# [Work instructions]
Please quote exactly the lines below from the line containing "de itens de relatório." to the line containing "dados nesse campo.", both lines included, and nothing else.

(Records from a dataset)

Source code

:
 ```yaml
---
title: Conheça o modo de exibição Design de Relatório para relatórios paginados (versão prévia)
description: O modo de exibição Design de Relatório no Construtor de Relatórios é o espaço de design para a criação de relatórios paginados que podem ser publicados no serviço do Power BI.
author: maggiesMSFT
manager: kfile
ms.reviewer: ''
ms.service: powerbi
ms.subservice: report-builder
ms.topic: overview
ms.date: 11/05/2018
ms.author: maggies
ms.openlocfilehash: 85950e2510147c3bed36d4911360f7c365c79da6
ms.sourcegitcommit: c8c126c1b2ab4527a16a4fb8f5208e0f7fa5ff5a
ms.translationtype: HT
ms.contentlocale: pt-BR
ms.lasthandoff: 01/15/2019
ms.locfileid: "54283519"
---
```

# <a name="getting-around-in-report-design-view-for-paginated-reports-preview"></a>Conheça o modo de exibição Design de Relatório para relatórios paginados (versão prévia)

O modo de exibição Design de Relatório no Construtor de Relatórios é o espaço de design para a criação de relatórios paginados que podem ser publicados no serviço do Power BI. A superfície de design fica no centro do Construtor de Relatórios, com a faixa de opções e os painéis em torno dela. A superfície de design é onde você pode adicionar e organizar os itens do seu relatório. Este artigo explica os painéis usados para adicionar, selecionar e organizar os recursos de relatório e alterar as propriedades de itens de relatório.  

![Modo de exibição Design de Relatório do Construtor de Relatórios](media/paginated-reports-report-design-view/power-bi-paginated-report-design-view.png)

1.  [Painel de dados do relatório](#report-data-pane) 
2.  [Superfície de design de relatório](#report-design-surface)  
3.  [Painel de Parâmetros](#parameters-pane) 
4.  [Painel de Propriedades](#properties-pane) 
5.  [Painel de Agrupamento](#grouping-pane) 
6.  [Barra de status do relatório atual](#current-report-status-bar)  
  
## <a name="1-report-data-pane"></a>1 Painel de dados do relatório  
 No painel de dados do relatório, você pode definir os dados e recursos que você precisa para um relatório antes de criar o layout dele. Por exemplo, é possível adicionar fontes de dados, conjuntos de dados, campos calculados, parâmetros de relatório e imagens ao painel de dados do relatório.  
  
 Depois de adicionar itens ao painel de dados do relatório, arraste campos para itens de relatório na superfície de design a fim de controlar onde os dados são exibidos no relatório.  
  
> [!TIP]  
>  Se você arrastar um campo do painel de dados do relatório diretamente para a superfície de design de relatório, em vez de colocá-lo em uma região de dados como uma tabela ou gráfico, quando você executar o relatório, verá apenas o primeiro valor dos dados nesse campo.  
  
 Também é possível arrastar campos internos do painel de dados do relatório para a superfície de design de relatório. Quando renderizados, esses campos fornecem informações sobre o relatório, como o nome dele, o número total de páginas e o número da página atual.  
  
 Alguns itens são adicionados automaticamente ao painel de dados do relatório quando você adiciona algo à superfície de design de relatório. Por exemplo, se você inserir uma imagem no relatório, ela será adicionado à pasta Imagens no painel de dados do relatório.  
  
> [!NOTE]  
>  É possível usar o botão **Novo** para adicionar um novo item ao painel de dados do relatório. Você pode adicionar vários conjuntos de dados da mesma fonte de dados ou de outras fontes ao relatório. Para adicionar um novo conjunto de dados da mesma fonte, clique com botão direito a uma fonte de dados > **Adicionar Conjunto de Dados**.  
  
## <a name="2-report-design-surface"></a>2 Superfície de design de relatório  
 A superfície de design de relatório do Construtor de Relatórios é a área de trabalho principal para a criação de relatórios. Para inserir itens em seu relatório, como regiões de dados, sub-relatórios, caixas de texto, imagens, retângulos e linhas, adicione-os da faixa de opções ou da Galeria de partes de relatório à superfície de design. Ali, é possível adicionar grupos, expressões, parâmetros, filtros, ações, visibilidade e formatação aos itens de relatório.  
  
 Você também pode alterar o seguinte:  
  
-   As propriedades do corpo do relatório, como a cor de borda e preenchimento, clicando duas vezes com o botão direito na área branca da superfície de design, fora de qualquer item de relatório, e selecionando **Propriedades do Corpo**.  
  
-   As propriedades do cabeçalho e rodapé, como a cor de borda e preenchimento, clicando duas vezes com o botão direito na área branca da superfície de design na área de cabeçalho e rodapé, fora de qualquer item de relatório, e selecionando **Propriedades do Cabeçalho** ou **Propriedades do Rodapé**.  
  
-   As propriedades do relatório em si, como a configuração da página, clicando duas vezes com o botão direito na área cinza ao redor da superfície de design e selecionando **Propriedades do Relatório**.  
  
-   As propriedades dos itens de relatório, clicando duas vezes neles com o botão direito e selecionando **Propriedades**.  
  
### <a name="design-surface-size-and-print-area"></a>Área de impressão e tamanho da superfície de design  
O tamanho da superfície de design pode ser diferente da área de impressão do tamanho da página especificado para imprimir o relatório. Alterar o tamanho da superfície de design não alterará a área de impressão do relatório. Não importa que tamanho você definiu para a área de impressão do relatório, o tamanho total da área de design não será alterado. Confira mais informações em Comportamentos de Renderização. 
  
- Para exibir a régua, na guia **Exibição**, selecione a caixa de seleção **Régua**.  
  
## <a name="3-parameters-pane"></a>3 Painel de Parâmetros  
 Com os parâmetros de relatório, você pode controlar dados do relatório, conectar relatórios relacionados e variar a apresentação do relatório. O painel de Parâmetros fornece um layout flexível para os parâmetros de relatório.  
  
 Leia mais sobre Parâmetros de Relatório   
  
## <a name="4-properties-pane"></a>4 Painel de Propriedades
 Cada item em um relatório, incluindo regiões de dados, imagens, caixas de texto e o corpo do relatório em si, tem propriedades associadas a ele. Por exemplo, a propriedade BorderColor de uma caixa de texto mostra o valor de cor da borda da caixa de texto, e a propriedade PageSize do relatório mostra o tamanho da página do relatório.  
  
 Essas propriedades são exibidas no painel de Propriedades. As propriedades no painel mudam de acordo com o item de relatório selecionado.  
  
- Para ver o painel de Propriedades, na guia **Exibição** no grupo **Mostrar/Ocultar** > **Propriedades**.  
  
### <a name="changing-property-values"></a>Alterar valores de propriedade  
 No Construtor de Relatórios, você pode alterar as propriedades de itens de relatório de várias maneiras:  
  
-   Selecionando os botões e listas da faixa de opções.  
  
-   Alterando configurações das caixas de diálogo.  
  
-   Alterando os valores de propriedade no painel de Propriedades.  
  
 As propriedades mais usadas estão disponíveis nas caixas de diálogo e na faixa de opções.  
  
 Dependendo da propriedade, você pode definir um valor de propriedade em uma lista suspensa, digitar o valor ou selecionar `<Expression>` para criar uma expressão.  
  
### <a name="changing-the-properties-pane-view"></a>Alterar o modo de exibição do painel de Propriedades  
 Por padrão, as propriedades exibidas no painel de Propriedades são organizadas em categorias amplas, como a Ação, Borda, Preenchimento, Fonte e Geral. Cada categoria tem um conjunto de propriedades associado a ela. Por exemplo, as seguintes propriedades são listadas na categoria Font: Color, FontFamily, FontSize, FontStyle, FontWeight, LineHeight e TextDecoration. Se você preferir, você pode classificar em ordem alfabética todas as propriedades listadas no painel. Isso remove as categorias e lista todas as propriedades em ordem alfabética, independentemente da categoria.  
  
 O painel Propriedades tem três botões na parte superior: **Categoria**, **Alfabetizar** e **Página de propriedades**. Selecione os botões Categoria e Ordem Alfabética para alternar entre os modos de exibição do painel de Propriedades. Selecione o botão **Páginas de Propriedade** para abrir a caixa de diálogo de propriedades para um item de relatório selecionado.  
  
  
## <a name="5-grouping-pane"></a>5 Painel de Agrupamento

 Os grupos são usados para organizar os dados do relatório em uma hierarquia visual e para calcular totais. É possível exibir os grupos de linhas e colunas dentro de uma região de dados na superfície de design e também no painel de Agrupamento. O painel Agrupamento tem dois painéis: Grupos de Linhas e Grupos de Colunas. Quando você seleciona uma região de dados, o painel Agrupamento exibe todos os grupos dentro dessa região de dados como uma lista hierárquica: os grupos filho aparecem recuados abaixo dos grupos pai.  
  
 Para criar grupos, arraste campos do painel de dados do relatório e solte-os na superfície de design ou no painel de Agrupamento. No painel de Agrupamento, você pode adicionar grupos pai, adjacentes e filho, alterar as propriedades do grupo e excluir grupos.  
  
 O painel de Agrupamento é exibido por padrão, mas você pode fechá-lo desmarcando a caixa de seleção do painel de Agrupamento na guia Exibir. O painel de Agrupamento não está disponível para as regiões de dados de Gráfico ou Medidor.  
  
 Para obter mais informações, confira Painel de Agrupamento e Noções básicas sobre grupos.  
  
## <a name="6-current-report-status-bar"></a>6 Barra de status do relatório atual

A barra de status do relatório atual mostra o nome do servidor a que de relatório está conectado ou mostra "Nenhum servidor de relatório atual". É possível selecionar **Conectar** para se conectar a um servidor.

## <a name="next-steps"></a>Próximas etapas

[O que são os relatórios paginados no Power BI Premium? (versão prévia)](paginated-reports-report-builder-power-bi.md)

# [Reply]
O modo de exibição Design de Relatório no Construtor de Relatórios é o espaço de design para a criação de relatórios paginados que podem ser publicados no serviço do Power BI. A superfície de design fica no centro do Construtor de Relatórios, com a faixa de opções e os painéis em torno dela. A superfície de design é onde você pode adicionar e organizar os itens do seu relatório. Este artigo explica os painéis usados para adicionar, selecionar e organizar os recursos de relatório e alterar as propriedades de itens de relatório.  

![Modo de exibição Design de Relatório do Construtor de Relatórios](media/paginated-reports-report-design-view/power-bi-paginated-report-design-view.png)

1.  [Painel de dados do relatório](#report-data-pane) 
2.  [Superfície de design de relatório](#report-design-surface)  
3.  [Painel de Parâmetros](#parameters-pane) 
4.  [Painel de Propriedades](#properties-pane) 
5.  [Painel de Agrupamento](#grouping-pane) 
6.  [Barra de status do relatório atual](#current-report-status-bar)  
  
## <a name="1-report-data-pane"></a>1 Painel de dados do relatório  
 No painel de dados do relatório, você pode definir os dados e recursos que você precisa para um relatório antes de criar o layout dele. Por exemplo, é possível adicionar fontes de dados, conjuntos de dados, campos calculados, parâmetros de relatório e imagens ao painel de dados do relatório.  
  
 Depois de adicionar itens ao painel de dados do relatório, arraste campos para itens de relatório na superfície de design a fim de controlar onde os dados são exibidos no relatório.  
  
> [!TIP]  
>  Se você arrastar um campo do painel de dados do relatório diretamente para a superfície de design de relatório, em vez de colocá-lo em uma região de dados como uma tabela ou gráfico, quando você executar o relatório, verá apenas o primeiro valor dos dados nesse campo.  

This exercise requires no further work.